- Task: In the entries below, how many lines contain the string "hours"? State the number and nothing else.

- Listed entries:
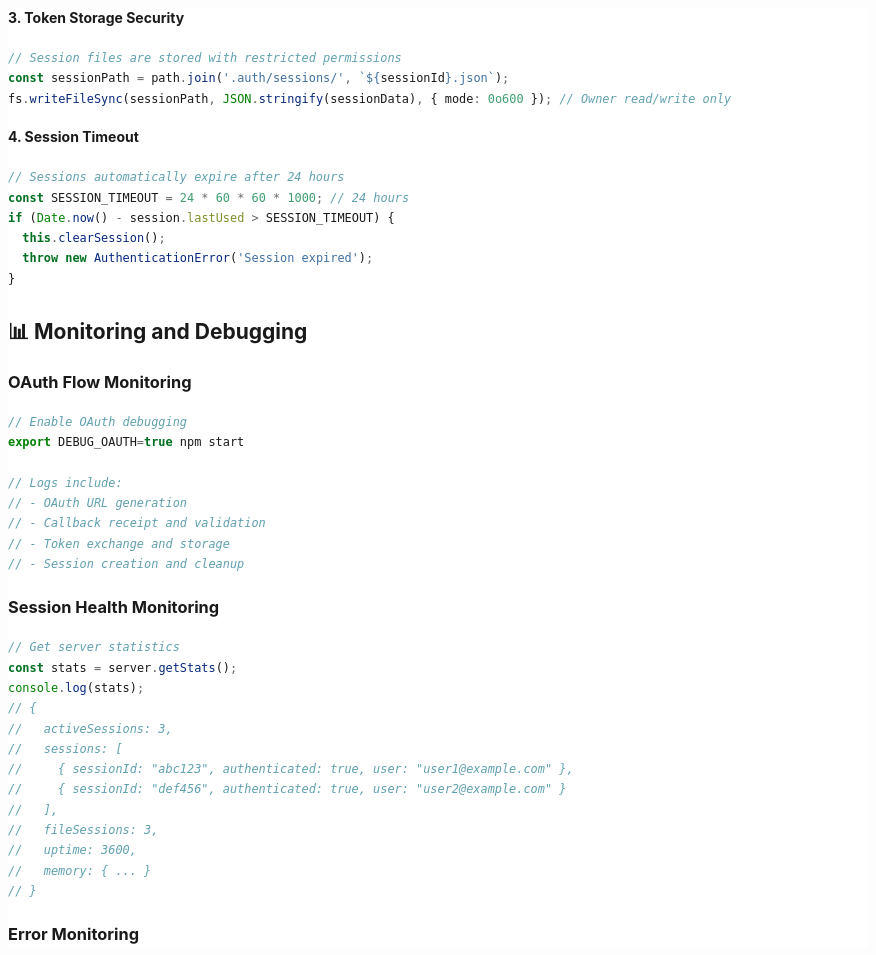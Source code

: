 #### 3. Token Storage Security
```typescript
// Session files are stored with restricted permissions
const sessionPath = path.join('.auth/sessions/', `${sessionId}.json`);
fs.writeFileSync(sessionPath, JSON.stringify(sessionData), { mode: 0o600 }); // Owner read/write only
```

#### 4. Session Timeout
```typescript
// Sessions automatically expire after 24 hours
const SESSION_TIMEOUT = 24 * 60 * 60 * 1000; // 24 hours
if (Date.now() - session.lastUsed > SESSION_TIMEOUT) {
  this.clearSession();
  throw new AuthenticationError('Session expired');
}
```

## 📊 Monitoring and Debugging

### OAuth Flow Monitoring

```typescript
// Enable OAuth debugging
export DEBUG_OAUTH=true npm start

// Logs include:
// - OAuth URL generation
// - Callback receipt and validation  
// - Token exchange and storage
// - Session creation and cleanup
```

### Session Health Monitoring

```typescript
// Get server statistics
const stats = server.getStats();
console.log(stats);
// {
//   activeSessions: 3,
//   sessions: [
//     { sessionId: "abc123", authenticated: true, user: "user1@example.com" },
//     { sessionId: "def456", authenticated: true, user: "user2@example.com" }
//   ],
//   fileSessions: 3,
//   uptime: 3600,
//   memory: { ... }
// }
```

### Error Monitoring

--

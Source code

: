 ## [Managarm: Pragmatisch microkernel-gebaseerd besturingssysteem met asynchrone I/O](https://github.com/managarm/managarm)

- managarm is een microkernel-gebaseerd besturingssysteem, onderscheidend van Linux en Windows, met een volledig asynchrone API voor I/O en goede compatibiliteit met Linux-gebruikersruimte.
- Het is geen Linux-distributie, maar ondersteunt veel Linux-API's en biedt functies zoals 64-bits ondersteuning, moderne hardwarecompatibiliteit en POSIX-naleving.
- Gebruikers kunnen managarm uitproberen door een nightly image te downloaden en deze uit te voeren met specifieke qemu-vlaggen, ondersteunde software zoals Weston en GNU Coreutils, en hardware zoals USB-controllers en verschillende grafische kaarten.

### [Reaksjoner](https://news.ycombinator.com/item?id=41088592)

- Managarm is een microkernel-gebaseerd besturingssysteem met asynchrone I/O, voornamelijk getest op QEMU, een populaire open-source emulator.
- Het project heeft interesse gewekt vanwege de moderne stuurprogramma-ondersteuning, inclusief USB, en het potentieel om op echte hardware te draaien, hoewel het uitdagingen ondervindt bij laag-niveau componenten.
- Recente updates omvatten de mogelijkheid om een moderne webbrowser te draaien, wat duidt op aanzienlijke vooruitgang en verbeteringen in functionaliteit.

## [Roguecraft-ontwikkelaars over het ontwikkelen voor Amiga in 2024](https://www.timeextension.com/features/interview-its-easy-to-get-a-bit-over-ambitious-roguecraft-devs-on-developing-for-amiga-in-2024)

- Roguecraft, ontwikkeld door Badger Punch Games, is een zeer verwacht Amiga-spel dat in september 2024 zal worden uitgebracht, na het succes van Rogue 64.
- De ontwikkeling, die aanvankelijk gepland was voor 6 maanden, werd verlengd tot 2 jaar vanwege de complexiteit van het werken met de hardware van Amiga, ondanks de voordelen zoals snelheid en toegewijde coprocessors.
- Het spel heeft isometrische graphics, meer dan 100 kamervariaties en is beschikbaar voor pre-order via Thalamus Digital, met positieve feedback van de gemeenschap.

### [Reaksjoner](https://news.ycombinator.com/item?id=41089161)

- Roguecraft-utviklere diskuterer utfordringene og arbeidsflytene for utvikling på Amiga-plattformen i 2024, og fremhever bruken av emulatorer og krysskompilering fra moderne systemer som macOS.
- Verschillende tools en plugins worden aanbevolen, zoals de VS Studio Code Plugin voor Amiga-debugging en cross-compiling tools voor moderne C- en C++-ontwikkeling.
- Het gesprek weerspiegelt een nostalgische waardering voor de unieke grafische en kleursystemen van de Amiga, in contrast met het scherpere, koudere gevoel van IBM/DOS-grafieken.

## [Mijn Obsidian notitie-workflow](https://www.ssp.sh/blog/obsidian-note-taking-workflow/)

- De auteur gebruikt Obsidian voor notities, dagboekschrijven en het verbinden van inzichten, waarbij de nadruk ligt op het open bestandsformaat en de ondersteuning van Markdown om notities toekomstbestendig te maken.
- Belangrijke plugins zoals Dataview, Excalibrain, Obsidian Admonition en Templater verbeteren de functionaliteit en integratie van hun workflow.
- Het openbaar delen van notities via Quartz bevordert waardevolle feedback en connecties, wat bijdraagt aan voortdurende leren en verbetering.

==

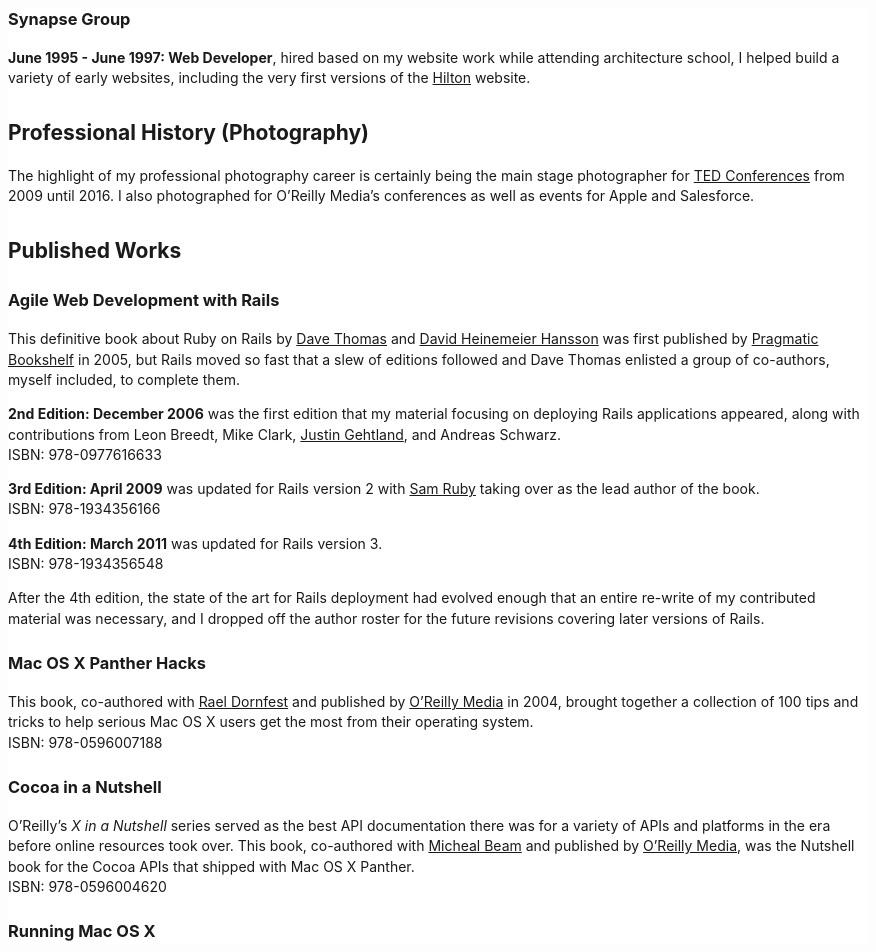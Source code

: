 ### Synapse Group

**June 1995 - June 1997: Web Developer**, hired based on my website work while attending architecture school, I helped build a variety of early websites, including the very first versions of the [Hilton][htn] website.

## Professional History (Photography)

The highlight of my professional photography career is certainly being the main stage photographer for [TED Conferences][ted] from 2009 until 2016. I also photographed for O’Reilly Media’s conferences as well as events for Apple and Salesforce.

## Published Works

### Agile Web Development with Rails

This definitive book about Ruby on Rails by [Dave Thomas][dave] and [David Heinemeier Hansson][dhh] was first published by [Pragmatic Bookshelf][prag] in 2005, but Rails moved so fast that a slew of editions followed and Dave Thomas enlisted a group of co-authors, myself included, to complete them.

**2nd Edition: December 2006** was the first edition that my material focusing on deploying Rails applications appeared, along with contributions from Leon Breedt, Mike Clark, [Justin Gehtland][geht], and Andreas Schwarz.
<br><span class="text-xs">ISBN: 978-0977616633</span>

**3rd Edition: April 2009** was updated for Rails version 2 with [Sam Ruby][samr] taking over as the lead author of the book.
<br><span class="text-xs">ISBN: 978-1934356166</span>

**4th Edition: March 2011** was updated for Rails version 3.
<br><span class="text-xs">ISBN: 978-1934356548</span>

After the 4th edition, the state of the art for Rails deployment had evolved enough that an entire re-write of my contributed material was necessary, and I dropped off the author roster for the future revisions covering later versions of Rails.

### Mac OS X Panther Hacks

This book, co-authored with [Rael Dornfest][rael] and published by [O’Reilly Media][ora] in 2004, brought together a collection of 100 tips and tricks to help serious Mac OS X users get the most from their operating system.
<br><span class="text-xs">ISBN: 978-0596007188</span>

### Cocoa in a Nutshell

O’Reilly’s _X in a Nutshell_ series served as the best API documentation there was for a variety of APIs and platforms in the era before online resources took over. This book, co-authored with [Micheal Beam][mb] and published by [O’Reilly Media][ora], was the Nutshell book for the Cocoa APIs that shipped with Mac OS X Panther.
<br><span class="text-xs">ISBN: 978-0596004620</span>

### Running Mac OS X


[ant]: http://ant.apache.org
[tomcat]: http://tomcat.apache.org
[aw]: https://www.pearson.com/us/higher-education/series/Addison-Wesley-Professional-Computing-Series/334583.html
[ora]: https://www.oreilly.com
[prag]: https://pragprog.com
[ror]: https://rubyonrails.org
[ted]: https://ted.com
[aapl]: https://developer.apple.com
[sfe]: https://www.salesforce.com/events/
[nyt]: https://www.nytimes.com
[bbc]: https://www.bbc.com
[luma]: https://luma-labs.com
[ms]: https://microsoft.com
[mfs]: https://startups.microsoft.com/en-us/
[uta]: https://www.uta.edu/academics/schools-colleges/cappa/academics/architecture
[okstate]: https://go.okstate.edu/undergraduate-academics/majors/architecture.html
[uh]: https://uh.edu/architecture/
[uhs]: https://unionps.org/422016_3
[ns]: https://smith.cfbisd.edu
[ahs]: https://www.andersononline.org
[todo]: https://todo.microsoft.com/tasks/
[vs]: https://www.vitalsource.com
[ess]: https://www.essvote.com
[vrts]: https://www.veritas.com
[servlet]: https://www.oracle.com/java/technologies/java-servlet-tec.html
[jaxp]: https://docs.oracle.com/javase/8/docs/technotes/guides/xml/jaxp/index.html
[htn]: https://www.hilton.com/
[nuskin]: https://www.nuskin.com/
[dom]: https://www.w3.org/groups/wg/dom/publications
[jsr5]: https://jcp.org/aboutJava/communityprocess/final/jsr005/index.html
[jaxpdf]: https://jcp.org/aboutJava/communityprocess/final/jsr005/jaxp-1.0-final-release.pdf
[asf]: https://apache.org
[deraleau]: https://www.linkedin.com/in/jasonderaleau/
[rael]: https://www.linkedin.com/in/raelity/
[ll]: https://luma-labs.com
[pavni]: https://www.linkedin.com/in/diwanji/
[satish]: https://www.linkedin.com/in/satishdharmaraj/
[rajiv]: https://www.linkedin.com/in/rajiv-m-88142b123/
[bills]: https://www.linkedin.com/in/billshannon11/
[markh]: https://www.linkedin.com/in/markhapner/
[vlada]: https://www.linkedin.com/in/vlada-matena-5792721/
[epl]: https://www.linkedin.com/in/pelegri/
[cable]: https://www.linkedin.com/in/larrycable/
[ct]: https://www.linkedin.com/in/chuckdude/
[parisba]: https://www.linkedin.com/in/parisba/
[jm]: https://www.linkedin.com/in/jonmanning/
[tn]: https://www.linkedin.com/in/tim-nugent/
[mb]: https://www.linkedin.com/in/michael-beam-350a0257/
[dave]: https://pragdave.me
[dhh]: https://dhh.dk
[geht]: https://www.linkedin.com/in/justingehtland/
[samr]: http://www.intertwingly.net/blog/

- Solution for this exercise: 2